WHAT TO WORK ON: Look below for the lines from the one with "- Use browser" to the one with "Web application built", and copy exactly those lines, both ends included.

DATA EXTRACT:
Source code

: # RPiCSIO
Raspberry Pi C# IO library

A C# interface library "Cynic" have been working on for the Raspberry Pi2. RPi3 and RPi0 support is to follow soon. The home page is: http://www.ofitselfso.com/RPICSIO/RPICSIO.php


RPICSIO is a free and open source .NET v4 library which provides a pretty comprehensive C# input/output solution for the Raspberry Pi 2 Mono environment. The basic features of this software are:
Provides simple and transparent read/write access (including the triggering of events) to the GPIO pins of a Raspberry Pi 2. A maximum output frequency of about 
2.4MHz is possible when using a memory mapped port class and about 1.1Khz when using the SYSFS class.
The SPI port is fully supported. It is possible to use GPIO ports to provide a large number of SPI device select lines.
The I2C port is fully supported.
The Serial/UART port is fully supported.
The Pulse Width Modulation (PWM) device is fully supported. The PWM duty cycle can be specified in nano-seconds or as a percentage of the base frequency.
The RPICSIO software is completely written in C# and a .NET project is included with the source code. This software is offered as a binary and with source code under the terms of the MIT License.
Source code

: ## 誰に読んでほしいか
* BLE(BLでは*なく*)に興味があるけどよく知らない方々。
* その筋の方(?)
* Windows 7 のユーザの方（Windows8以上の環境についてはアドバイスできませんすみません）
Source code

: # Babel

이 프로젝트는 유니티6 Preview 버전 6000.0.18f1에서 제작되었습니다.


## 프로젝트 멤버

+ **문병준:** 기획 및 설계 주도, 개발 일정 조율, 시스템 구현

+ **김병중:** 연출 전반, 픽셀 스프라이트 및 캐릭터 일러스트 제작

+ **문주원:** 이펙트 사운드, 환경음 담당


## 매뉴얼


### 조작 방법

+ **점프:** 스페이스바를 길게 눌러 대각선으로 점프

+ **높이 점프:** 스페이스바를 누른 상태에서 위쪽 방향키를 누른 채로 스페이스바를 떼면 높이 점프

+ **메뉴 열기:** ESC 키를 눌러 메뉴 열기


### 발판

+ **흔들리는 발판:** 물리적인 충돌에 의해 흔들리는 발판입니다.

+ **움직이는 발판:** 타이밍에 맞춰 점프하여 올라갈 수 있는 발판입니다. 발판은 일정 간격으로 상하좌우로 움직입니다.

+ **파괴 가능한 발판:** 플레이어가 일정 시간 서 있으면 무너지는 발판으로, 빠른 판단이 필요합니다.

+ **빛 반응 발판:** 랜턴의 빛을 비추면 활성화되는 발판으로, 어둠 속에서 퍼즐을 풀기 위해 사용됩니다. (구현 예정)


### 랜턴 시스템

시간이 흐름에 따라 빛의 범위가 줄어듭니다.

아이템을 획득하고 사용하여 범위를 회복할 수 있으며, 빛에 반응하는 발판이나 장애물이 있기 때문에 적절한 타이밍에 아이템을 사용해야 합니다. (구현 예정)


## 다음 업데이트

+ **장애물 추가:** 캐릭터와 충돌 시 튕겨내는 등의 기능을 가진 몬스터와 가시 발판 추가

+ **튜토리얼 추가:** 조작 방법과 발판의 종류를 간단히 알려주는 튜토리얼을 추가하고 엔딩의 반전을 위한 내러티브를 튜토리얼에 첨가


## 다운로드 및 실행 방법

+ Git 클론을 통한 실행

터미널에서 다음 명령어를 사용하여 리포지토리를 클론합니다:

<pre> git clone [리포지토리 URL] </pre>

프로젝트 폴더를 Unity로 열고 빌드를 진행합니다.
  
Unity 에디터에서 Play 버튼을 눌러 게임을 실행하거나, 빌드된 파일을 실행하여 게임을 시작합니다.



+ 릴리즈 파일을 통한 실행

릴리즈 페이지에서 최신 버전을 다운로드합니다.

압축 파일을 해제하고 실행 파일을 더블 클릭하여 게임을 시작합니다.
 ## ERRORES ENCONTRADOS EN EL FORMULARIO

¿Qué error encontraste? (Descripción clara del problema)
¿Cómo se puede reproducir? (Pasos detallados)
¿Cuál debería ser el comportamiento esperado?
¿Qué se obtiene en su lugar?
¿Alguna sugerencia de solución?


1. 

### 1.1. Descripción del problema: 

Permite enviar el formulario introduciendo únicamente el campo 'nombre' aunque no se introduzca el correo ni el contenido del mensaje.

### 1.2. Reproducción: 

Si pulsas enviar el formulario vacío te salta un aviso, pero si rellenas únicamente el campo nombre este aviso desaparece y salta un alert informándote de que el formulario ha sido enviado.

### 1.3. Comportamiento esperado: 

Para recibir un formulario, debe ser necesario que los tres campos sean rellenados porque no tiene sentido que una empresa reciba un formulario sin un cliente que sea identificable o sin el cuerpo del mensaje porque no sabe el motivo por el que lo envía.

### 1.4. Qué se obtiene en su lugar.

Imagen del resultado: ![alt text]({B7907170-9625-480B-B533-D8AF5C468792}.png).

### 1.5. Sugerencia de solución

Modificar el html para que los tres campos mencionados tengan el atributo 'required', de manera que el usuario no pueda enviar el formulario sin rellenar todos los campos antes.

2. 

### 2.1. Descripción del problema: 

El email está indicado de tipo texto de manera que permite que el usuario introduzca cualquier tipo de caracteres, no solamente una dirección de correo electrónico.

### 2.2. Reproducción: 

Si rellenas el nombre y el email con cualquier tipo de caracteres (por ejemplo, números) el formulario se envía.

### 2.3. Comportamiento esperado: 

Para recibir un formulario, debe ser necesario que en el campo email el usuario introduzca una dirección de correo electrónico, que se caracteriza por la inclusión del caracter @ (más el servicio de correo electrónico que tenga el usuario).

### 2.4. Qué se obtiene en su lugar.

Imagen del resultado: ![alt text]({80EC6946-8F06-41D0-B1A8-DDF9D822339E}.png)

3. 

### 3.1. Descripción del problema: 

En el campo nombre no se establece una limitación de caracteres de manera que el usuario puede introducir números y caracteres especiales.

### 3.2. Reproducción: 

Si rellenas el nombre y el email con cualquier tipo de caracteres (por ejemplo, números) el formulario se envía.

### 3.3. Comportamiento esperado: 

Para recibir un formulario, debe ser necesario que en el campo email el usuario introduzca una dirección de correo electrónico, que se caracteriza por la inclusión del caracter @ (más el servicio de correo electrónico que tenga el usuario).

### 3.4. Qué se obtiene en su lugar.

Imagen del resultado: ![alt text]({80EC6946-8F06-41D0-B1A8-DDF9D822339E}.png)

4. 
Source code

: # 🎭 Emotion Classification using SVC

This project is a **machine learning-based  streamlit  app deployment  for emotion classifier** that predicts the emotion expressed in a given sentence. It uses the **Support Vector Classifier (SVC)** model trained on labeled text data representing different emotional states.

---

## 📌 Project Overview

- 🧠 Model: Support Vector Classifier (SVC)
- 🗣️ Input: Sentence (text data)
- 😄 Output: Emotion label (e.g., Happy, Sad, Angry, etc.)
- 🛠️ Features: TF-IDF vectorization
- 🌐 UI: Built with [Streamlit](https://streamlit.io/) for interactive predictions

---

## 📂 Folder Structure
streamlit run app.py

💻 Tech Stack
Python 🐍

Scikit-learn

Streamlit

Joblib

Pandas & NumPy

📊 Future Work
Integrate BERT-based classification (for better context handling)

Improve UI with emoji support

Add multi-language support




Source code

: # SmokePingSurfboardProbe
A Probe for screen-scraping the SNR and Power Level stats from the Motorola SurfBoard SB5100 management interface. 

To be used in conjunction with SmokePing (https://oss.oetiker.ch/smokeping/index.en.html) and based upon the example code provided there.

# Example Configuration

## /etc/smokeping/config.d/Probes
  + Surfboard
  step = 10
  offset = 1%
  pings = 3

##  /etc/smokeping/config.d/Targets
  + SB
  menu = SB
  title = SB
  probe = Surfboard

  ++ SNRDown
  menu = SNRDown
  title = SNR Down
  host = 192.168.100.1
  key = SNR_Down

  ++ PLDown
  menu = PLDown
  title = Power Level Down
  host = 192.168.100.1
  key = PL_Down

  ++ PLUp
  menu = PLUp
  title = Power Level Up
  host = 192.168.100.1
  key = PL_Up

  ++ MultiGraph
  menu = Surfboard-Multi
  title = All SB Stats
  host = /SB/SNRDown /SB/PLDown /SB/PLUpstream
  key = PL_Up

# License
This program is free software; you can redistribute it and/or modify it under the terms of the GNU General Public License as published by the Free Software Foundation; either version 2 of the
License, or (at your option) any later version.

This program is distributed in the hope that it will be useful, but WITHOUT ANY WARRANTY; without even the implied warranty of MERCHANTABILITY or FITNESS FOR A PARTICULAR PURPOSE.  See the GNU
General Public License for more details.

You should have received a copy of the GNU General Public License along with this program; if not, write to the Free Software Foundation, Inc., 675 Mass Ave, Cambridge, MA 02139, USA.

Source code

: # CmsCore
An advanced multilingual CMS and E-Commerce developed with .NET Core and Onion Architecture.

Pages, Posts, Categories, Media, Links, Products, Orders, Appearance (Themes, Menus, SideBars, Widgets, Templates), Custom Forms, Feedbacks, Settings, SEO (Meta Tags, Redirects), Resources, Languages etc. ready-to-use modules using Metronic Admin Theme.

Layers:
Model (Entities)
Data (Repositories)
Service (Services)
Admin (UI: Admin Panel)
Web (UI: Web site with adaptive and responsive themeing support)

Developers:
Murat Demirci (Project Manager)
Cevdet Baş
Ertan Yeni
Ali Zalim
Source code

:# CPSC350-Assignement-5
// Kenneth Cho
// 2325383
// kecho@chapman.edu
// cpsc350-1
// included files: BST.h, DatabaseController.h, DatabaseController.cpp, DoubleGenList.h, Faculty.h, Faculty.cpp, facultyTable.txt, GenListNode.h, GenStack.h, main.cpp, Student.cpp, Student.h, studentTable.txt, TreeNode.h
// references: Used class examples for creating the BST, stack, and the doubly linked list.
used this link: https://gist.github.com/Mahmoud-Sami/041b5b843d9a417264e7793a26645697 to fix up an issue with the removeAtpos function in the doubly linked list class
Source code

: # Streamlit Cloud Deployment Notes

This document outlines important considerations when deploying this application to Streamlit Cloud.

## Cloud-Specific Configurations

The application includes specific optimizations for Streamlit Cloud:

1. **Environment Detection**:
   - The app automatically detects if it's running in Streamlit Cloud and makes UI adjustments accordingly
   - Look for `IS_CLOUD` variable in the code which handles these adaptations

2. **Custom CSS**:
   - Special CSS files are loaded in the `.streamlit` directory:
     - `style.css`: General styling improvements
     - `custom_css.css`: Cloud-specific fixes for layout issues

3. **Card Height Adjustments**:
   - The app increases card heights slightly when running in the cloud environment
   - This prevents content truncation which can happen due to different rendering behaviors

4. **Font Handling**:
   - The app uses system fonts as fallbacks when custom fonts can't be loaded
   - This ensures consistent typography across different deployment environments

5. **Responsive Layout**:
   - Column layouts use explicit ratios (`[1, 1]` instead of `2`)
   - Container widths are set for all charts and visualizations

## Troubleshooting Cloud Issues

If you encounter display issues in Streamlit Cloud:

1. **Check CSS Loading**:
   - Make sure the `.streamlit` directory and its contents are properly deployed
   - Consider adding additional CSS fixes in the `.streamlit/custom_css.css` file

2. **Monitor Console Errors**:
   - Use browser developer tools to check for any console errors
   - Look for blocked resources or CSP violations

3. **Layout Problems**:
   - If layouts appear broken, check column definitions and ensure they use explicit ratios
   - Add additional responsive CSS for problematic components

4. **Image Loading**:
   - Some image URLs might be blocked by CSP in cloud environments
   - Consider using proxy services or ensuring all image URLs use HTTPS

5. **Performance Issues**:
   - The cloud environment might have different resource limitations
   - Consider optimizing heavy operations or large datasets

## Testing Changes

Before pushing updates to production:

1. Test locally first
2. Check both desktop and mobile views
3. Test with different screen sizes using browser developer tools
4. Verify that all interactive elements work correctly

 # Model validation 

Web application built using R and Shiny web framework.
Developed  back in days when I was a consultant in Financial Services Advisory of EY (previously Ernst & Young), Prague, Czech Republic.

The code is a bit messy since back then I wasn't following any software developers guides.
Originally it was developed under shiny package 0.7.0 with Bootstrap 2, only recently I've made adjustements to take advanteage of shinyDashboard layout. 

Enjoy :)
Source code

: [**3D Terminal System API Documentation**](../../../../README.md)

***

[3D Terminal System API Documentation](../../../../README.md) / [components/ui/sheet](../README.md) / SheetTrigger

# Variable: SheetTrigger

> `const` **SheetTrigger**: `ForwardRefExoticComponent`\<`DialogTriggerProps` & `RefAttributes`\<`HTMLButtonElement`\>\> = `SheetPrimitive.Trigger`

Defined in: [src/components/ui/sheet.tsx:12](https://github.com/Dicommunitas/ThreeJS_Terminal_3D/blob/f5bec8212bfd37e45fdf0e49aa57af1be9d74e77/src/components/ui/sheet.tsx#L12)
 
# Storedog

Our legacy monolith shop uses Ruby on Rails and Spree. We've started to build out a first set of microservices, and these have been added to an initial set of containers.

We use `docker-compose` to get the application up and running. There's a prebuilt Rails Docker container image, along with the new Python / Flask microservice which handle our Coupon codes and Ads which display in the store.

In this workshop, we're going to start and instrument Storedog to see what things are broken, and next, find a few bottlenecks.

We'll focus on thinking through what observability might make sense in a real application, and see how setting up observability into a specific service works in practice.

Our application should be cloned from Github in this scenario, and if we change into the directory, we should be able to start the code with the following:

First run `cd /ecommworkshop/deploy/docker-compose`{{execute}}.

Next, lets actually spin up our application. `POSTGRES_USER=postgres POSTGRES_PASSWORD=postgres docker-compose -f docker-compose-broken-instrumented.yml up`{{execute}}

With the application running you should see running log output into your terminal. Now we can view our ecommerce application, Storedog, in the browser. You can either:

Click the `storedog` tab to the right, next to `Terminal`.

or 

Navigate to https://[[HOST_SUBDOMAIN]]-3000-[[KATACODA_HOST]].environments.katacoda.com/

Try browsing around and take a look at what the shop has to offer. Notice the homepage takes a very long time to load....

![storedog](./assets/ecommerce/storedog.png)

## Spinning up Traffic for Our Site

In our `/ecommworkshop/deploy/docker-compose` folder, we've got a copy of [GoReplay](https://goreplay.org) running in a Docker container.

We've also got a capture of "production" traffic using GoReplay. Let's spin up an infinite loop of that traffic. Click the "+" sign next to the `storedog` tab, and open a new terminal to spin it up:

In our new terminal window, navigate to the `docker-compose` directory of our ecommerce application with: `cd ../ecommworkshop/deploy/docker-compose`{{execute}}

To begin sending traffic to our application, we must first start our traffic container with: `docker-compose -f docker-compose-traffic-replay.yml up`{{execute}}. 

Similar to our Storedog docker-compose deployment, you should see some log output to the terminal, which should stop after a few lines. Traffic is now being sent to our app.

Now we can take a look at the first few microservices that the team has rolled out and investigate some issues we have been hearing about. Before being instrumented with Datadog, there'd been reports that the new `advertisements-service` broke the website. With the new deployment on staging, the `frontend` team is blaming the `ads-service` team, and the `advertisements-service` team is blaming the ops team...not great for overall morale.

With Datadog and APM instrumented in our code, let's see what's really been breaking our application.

RESPONSE TO THIS TASK:
   - Use browser developer tools to check for any console errors
   - Look for blocked resources or CSP violations

3. **Layout Problems**:
   - If layouts appear broken, check column definitions and ensure they use explicit ratios
   - Add additional responsive CSS for problematic components

4. **Image Loading**:
   - Some image URLs might be blocked by CSP in cloud environments
   - Consider using proxy services or ensuring all image URLs use HTTPS

5. **Performance Issues**:
   - The cloud environment might have different resource limitations
   - Consider optimizing heavy operations or large datasets

## Testing Changes

Before pushing updates to production:

1. Test locally first
2. Check both desktop and mobile views
3. Test with different screen sizes using browser developer tools
4. Verify that all interactive elements work correctly

 # Model validation 

Web application built using R and Shiny web framework.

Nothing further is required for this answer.